Views: 4 Author: Ezio Mu Publish Time: 2016-09-29 Origin: Site
What is the principle of marine propeller actuation? We can explain from two different perspectives, one is the change of momentum, and the other is the change of pressure. From the point of view of momentum change, simply speaking, the propeller accelerates the passing water, causing the water momentum to increase and generating a reaction force to propel the ship. Since momentum is the product of mass and velocity, you can imagine that different masses with different speed changes can cause varying degrees of momentum.
On the other hand, the principle of propeller actuation can be more clearly explained from the viewpoint of pressure change. The propeller is constructed from a group of airfoils, so its principle of operation is similar to that of a wing. The wing is a geometrical change of the airfoil and an angle of attack of the inflow, so that the fluid flowing through the airfoil has different speeds. According to Bernoulli's law, the difference in speed causes the difference in the pressure on the lower surface of the airfoil. Generate lift.
The airfoil constituting the propeller blade is formed by the advancement and rotation of the propeller. Without considering the influence of the friction between the fluid and the surface, the component of the lift of the airfoil in the forward direction is the thrust of the propeller, and the component in the direction of rotation is the torque force that the ship's main engine must overcome. According to Bernoulli's law, the magnitude of the pressure difference is proportional to the difference between the squares of the synthetic speeds. Therefore, the magnitude of the lift is also proportional to the difference between the squares of the combined speeds. Therefore, the faster the rotation speed of the propeller, the greater the lift generated, and the thrust is also With the increase, the speed of the ship is thus increased. For most ships, the speed of the ship is roughly proportional to the speed of rotation, so the inflow speed synthesized by forward and reverse is also proportional to the speed.

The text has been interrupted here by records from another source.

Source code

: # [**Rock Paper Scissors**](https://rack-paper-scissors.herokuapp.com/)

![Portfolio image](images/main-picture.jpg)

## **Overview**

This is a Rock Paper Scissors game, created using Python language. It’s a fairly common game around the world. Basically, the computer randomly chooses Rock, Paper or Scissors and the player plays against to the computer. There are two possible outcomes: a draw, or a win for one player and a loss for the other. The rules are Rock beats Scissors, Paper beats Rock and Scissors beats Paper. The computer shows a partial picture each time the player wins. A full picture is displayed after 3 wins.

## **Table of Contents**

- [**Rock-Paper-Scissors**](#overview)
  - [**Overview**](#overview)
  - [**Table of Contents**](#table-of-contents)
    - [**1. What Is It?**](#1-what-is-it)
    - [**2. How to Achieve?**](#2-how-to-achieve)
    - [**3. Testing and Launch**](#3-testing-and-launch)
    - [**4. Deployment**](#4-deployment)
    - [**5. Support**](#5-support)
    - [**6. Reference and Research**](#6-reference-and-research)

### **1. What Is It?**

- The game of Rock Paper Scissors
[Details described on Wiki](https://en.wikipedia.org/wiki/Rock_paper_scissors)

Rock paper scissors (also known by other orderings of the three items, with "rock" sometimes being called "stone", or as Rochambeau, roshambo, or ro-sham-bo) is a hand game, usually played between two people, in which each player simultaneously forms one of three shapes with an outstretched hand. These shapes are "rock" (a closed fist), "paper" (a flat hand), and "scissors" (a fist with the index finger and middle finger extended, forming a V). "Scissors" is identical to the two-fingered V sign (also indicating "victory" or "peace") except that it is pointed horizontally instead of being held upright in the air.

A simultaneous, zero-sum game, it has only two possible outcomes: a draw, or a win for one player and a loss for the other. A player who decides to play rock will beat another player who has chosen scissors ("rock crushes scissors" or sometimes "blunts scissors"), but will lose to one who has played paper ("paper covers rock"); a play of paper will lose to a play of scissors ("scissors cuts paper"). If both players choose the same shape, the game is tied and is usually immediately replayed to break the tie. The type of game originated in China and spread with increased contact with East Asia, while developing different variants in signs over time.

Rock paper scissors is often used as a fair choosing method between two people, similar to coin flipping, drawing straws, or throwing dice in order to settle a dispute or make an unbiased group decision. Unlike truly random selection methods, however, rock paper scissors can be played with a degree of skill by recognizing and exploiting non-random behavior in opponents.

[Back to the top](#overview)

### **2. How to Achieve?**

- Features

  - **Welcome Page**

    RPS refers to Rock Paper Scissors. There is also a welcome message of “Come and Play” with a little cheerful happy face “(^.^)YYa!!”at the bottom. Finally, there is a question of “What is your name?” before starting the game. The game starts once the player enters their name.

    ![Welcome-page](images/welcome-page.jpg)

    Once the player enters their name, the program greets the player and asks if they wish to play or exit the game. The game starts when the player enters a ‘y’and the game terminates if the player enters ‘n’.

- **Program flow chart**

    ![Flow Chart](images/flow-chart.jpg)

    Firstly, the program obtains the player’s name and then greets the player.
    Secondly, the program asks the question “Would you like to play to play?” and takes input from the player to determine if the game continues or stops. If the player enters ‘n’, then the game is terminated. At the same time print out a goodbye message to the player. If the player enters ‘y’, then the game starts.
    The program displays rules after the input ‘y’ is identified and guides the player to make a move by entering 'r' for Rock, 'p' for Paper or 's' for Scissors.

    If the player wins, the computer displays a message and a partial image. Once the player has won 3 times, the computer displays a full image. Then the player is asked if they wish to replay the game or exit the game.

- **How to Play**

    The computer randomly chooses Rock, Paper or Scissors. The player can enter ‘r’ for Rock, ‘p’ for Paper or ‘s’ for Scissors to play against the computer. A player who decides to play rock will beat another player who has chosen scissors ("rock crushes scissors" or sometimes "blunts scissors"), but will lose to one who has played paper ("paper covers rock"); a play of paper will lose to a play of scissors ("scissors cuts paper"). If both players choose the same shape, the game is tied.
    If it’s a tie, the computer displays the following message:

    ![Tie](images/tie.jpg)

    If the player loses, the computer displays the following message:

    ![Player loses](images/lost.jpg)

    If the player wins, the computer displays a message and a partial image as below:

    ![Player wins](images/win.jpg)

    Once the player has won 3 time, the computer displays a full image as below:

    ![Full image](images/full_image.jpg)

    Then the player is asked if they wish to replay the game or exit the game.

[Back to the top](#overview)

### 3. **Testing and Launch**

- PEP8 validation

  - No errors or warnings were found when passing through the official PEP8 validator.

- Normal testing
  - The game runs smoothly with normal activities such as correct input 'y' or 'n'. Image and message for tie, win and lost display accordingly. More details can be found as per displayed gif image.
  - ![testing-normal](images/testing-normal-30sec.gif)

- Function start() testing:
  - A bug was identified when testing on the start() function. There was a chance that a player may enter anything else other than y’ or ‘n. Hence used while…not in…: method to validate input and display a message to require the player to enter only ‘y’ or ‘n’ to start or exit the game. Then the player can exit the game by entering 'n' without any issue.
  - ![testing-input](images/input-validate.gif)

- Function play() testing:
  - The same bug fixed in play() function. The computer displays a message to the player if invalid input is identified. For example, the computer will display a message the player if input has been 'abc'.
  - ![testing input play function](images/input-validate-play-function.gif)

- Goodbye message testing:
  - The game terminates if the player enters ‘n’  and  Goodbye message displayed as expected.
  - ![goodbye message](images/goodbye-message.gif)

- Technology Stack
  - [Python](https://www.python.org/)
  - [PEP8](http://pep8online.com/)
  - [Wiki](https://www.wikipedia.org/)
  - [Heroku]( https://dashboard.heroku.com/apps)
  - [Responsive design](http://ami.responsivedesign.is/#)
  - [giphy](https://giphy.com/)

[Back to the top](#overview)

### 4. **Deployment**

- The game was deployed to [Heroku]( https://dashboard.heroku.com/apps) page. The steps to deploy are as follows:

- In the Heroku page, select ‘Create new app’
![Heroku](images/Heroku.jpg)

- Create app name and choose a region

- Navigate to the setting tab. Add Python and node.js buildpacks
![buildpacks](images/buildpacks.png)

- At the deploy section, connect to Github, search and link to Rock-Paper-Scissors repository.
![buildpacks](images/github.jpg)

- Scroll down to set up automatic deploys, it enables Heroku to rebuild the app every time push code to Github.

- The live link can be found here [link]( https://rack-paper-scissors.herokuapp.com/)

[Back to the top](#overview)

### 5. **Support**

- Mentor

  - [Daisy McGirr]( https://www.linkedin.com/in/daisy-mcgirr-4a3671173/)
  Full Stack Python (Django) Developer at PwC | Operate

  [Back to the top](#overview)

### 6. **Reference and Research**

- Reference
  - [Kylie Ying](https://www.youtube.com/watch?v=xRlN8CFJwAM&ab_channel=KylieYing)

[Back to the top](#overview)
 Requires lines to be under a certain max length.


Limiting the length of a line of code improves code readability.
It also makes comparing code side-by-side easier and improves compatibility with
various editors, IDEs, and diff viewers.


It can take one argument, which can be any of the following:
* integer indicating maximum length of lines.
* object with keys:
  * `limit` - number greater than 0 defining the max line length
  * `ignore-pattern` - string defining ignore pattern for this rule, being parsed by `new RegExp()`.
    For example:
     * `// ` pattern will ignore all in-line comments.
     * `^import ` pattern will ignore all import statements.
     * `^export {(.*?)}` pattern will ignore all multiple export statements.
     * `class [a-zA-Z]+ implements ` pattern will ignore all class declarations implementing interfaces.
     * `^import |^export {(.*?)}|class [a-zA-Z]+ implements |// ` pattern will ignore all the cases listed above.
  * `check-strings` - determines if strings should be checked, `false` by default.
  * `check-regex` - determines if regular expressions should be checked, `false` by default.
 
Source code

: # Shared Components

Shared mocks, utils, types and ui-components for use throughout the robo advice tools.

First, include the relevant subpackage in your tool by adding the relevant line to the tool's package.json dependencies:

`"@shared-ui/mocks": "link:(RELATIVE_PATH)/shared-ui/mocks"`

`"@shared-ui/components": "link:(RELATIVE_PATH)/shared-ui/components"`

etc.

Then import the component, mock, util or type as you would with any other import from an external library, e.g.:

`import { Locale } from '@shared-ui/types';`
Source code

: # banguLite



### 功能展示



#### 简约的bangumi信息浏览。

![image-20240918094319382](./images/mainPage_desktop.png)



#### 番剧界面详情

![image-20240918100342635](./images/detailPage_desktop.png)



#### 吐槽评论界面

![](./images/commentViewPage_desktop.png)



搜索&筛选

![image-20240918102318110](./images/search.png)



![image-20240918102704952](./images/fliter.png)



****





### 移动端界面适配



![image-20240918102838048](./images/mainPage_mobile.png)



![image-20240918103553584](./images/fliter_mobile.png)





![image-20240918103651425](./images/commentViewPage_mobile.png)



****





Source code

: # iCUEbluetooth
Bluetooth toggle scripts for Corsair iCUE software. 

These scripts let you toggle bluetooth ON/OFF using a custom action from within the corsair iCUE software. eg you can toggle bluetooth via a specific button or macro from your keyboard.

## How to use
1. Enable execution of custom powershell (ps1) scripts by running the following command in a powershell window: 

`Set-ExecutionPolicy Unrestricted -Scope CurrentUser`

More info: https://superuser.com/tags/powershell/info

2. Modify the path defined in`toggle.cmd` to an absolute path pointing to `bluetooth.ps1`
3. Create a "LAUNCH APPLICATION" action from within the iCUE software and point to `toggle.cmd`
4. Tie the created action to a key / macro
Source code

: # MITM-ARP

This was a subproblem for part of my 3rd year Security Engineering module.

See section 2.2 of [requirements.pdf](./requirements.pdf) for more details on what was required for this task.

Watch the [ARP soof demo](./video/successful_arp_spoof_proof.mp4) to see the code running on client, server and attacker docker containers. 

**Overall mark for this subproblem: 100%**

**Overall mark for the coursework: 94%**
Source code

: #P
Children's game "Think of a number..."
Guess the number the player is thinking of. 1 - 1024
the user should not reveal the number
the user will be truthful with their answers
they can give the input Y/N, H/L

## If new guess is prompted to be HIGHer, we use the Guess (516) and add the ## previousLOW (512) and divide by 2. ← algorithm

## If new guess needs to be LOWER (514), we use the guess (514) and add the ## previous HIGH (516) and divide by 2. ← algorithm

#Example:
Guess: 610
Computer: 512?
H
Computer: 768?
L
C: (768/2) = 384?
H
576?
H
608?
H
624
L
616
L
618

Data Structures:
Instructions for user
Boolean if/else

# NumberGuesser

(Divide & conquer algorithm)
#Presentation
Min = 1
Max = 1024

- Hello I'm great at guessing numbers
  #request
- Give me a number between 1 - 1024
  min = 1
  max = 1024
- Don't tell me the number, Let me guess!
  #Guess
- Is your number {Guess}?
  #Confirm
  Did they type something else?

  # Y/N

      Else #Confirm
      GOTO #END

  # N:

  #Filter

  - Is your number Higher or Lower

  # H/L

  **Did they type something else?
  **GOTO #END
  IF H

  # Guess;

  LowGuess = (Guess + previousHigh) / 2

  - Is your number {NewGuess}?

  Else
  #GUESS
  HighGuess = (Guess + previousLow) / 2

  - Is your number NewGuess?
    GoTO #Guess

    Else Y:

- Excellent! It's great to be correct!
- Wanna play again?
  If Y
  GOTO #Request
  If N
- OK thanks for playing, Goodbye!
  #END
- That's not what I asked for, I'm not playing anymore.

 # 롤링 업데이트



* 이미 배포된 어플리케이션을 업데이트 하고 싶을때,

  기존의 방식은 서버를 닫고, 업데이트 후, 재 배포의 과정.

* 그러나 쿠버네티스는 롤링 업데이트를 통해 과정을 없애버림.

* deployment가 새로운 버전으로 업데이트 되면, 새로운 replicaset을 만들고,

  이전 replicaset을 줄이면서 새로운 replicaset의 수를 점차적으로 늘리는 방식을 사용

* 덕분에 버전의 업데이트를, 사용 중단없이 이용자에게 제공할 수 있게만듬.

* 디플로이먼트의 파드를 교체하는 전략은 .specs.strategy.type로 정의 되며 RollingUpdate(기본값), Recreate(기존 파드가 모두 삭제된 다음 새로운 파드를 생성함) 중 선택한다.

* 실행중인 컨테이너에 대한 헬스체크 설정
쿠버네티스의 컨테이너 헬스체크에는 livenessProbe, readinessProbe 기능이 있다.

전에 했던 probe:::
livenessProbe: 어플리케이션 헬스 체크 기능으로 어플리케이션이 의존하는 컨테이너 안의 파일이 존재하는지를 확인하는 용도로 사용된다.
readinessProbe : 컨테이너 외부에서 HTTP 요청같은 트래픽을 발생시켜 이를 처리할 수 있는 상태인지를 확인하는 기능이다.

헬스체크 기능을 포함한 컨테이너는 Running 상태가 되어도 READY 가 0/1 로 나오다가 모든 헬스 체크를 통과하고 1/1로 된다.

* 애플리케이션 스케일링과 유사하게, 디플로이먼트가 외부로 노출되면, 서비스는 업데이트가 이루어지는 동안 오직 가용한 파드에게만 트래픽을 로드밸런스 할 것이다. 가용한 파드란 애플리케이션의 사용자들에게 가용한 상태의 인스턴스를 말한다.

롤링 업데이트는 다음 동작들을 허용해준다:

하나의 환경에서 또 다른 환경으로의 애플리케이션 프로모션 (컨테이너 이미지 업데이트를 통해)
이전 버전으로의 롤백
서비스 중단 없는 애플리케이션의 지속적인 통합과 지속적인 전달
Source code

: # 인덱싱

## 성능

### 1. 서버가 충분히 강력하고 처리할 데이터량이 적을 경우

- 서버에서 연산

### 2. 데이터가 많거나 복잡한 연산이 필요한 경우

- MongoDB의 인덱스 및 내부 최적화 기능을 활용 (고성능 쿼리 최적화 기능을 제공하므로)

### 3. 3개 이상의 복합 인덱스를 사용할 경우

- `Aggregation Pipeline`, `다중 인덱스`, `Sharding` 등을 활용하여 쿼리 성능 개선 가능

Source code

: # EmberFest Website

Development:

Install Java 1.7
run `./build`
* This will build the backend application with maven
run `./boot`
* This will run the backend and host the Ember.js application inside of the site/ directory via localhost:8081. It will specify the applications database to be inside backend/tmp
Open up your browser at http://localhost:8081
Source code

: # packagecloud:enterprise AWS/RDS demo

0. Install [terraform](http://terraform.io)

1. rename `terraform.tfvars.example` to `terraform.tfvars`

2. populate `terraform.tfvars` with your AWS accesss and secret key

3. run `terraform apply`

The marine propeller can be seen as a "wing" that rotates on one side and advances on one side. The flow of water through the various sections of the blade creates a forward force. Take a very small section at both propeller radii r1 and r2 (r1 < r2) to discuss the airflow over the blade. V—axial speed; n—propeller speed; φ—air flow angle, that is, the angle between the airflow and the propeller rotation plane; α—blade angle of attack; β—blade angle, that is, the angle between the chord of the blade section and the plane of rotation . It is obvious that β = α + φ. When the air flows through the small sections of the blade, the aerodynamic force, the resistance ΔD and the lift force ΔL are generated, and the total aerodynamic force after the synthesis is ΔR. The component force of ΔR in the flight direction is the pulling force ΔT, and the force ΔP opposite to the direction of rotation of the rotary propeller prevents the propeller from rotating. In this way, a larger pulling force is obtained, a smaller resistance is obtained, thereby increasing the efficiency, and the airflow angle actually reflects the ratio of the forward speed to the tangential speed.